Expansion Theorem for Determinants/Corollary

Corollary to Expansion Theorem for Determinants

Let $\mathbf A = \sqbrk a_n$ be a square matrix of order $n$.

Let $D = \map \det {\mathbf A}$ be the determinant of $\mathbf A$.

Let $a_{p q}$ be an element of $\mathbf A$.

Let $A_{p q}$ be the cofactor of $a_{p q}$ in $D$.

Let $\delta_{rs}$ be the Kronecker delta.

Then:

$(1): \quad \displaystyle \forall r \in \closedint 1 n: \sum_{k \mathop = 1}^n a_{r k} A_{s k} = \delta_{r s} D$
$(2): \quad \displaystyle \forall r \in \closedint 1 n: \sum_{k \mathop = 1}^n a_{k r} A_{k s} = \delta_{r s} D$

That is, if you multiply each element of a row or column by the cofactor of another row or column, the sum of those products is zero.

Proof

Let $D'$ be the determinant obtained by replacing row $s$ with row $r$.

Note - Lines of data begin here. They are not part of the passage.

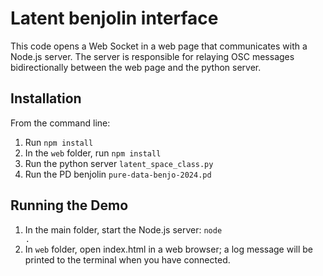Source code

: # Latent benjolin interface

This code opens a Web Socket in a web page that communicates with a Node.js server.
The server is responsible for relaying OSC messages bidirectionally between the web page and the python server.

## Installation

From the command line:
1. Run <code>npm install</code>
2. In the <code>web</code> folder, run <code>npm install</code>
3. Run the python server <code>latent_space_class.py</code>
4. Run the PD benjolin <code>pure-data-benjo-2024.pd</code>

## Running the Demo

1. In the main folder, start the Node.js server: <code>node .</code>
2. In <code>web</code> folder, open index.html in a web browser; a log message will be printed to the terminal when you have connected.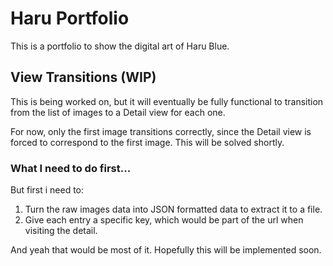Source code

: # Haru Portfolio
This is a portfolio to show the digital art of Haru Blue.

## View Transitions (WIP)
This is being worked on, but it will eventually be fully functional to transition from the list of images to a Detail view for each one.

For now, only the first image transitions correctly, since the Detail view is forced to correspond to the first image. This will be solved shortly.

### What I need to do first...
But first i need to: 
 1) Turn the raw images data into JSON formatted data to extract it to a file.
 2) Give each entry a specific key, which would be part of the url when visiting the detail.

And yeah that would be most of it. Hopefully this will be implemented soon. 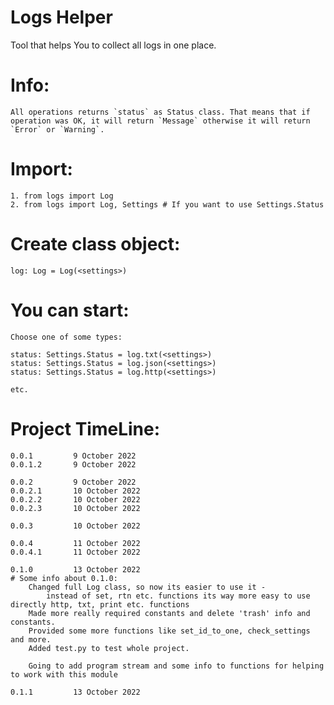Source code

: # Logs Helper

Tool that helps You to collect all logs in one place.

# Info:

    All operations returns `status` as Status class. That means that if operation was OK, it will return `Message` otherwise it will return `Error` or `Warning`.

# Import:

    1. from logs import Log
    2. from logs import Log, Settings # If you want to use Settings.Status

# Create class object:

    log: Log = Log(<settings>)

# You can start:

    Choose one of some types:
    
    status: Settings.Status = log.txt(<settings>)
    status: Settings.Status = log.json(<settings>)
    status: Settings.Status = log.http(<settings>)

    etc.
    
# Project TimeLine:

    0.0.1         9 October 2022
    0.0.1.2       9 October 2022

    0.0.2         9 October 2022
    0.0.2.1       10 October 2022
    0.0.2.2       10 October 2022
    0.0.2.3       10 October 2022
    
    0.0.3         10 October 2022

    0.0.4         11 October 2022
    0.0.4.1       11 October 2022

    0.1.0         13 October 2022
    # Some info about 0.1.0:
        Changed full Log class, so now its easier to use it - 
            instead of set, rtn etc. functions its way more easy to use directly http, txt, print etc. functions
        Made more really required constants and delete 'trash' info and constants.
        Provided some more functions like set_id_to_one, check_settings and more.
        Added test.py to test whole project.
        
        Going to add program stream and some info to functions for helping to work with this module

    0.1.1         13 October 2022
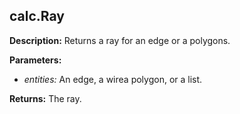 ## calc.Ray  
  
  
**Description:** Returns a ray for an edge or a polygons.  
  
**Parameters:**  
  * *entities:* An edge, a wirea polygon, or a list.  
  
**Returns:** The ray.  
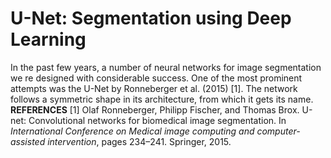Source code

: # U-Net: Segmentation using Deep Learning

In the past few years, a number of neural networks for image segmentation we re designed with considerable success. One of the most prominent attempts was the U-Net by Ronneberger et al. (2015) [1]. The network follows a symmetric shape in its architecture, from which it gets its name.
**REFERENCES**
[1] Olaf Ronneberger, Philipp Fischer, and Thomas Brox. U-net: Convolutional networks for
biomedical image segmentation. In *International Conference on Medical image computing and computer-assisted intervention*, pages 234–241. Springer, 2015.
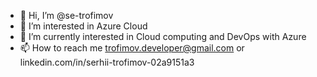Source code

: - 👋 Hi, I’m @se-trofimov
- 👀 I’m interested in Azure Cloud
- 🌱 I’m currently interested in Cloud computing and DevOps with Azure
- 📫 How to reach me trofimov.developer@gmail.com or linkedin.com/in/serhii-trofimov-02a9151a3

<!---
se-trofimov/se-trofimov is a ✨ special ✨ repository because its `README.md` (this file) appears on your GitHub profile.
You can click the Preview link to take a look at your changes.
--->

Let $a'_{ij}$ be an element of $D'$.

Then:

$a'_{ij} = \begin {cases} a_{ij} & : i \ne s \\ a_{rj} & : i = s \end {cases}$

Let the cofactor of $a'_{ij}$ in $D'$ be denoted by $A'_{i j}$.

Then:

$\forall k \in \closedint 1 n: A'_{s k} = A_{s k}$

So by the Expansion Theorem for Determinants:

$\displaystyle D' = \sum_{k \mathop = 1}^n a'_{s k} A'_{s k}$

But the $r$th and $s$th rows are identical.

$D' = 0$

Hence the result.

The result for columns follows from Determinant of Transpose.

$\blacksquare$